In the Pacific Northwest's verdant landscape, a tale of automotive transformation and resilience unfolds, featuring the "Gringotegra" - a 1994 Honda (Acura) Integra reborn as the world's fastest Integra. Owned by Myles Kerr, this once commonplace model has morphed into a formidable 1,500-horsepower beast, dominating both half-mile racing and the challenging "no-prep" drag racing scene.
Initially, the Integra was a victim of its own popularity, falling prey to theft in 2008 - a common fate for this model during that era. After its recovery, the car bore significant damage to its steering column, leading the insurance company to declare it a total loss. However, Kerr, refusing to give up on his beloved car, reacquired it and embarked on a journey that would take the Integra far beyond its factory specifications.
The transformation began modestly with the addition of a turbo kit, but soon escalated as Kerr pushed the vehicle's capabilities. The Integra's evolution into a high-speed racing icon is marked by its astonishing performance metrics: achieving 195 mph in a quarter-mile with a record time of 7.715 seconds, and an even more staggering 216 mph in the half-mile.
Despite its high-powered status, the Gringotegra retains some of its original elements. It still uses a factory rocker arm and three-lobe cam, idling at 1,100 RPM, and revving to a relatively modest 11,000 RPM in the context of Honda's high-revving engines.
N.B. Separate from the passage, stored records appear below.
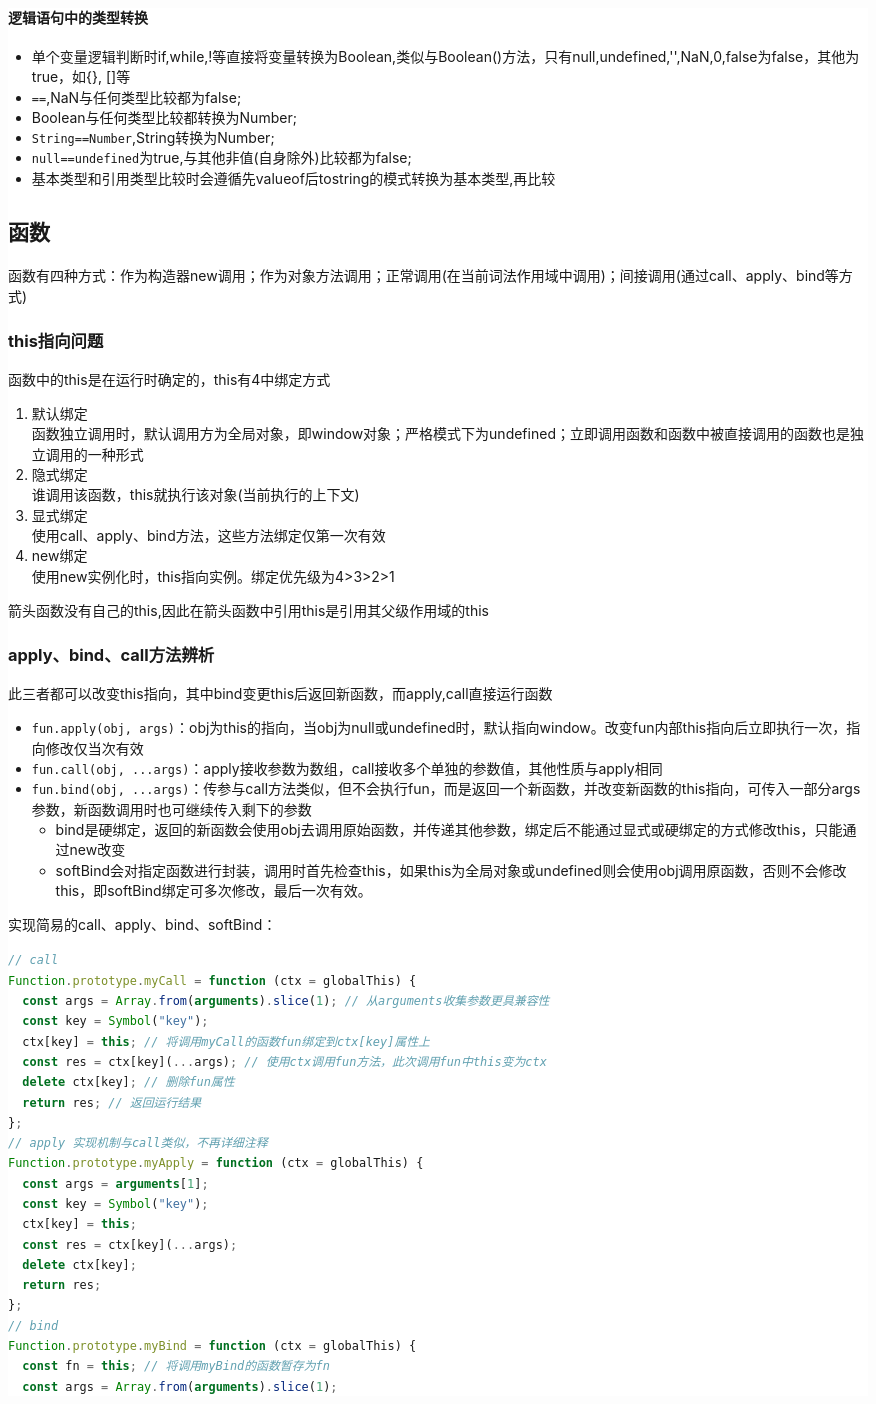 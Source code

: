 #### 逻辑语句中的类型转换  

+ 单个变量逻辑判断时if,while,!等直接将变量转换为Boolean,类似与Boolean()方法，只有null,undefined,'',NaN,0,false为false，其他为true，如{}, []等  
+ `==`,NaN与任何类型比较都为false;
+ Boolean与任何类型比较都转换为Number;
+ `String==Number`,String转换为Number;
+ `null==undefined`为true,与其他非值(自身除外)比较都为false;
+ 基本类型和引用类型比较时会遵循先valueof后tostring的模式转换为基本类型,再比较  
  
## 函数  

函数有四种方式：作为构造器new调用；作为对象方法调用；正常调用(在当前词法作用域中调用)；间接调用(通过call、apply、bind等方式)

### this指向问题  

函数中的this是在运行时确定的，this有4中绑定方式  

1. 默认绑定  
函数独立调用时，默认调用方为全局对象，即window对象；严格模式下为undefined；立即调用函数和函数中被直接调用的函数也是独立调用的一种形式  
2. 隐式绑定  
谁调用该函数，this就执行该对象(当前执行的上下文)  
3. 显式绑定  
使用call、apply、bind方法，这些方法绑定仅第一次有效  
4. new绑定  
使用new实例化时，this指向实例。绑定优先级为4>3>2>1  
  
箭头函数没有自己的this,因此在箭头函数中引用this是引用其父级作用域的this  

### apply、bind、call方法辨析

此三者都可以改变this指向，其中bind变更this后返回新函数，而apply,call直接运行函数

+ `fun.apply(obj, args)`：obj为this的指向，当obj为null或undefined时，默认指向window。改变fun内部this指向后立即执行一次，指向修改仅当次有效
+ `fun.call(obj, ...args)`：apply接收参数为数组，call接收多个单独的参数值，其他性质与apply相同
+ `fun.bind(obj, ...args)`：传参与call方法类似，但不会执行fun，而是返回一个新函数，并改变新函数的this指向，可传入一部分args参数，新函数调用时也可继续传入剩下的参数
  + bind是硬绑定，返回的新函数会使用obj去调用原始函数，并传递其他参数，绑定后不能通过显式或硬绑定的方式修改this，只能通过new改变
  + softBind会对指定函数进行封装，调用时首先检查this，如果this为全局对象或undefined则会使用obj调用原函数，否则不会修改this，即softBind绑定可多次修改，最后一次有效。

实现简易的call、apply、bind、softBind：  

```js
// call
Function.prototype.myCall = function (ctx = globalThis) {
  const args = Array.from(arguments).slice(1); // 从arguments收集参数更具兼容性
  const key = Symbol("key");
  ctx[key] = this; // 将调用myCall的函数fun绑定到ctx[key]属性上
  const res = ctx[key](...args); // 使用ctx调用fun方法，此次调用fun中this变为ctx
  delete ctx[key]; // 删除fun属性
  return res; // 返回运行结果
};
// apply 实现机制与call类似，不再详细注释
Function.prototype.myApply = function (ctx = globalThis) {
  const args = arguments[1];
  const key = Symbol("key");
  ctx[key] = this;
  const res = ctx[key](...args);
  delete ctx[key];
  return res;
};
// bind
Function.prototype.myBind = function (ctx = globalThis) {
  const fn = this; // 将调用myBind的函数暂存为fn
  const args = Array.from(arguments).slice(1);
```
This Integra's story, captured in an episode of "American Tuned" with Rob Dahm, is not just about raw power. It's a narrative of resilience, innovation, and an unyielding passion for tuning. Kerr's Integra, once an ordinary streetcar, now stands as a testament to the possibilities within the world of automotive modification, continually testing and tuning to maintain its legendary status on the track. The Gringotegra, with its "race, break, fix" lifecycle, exemplifies the spirit of automotive enthusiasm and the relentless pursuit of speed.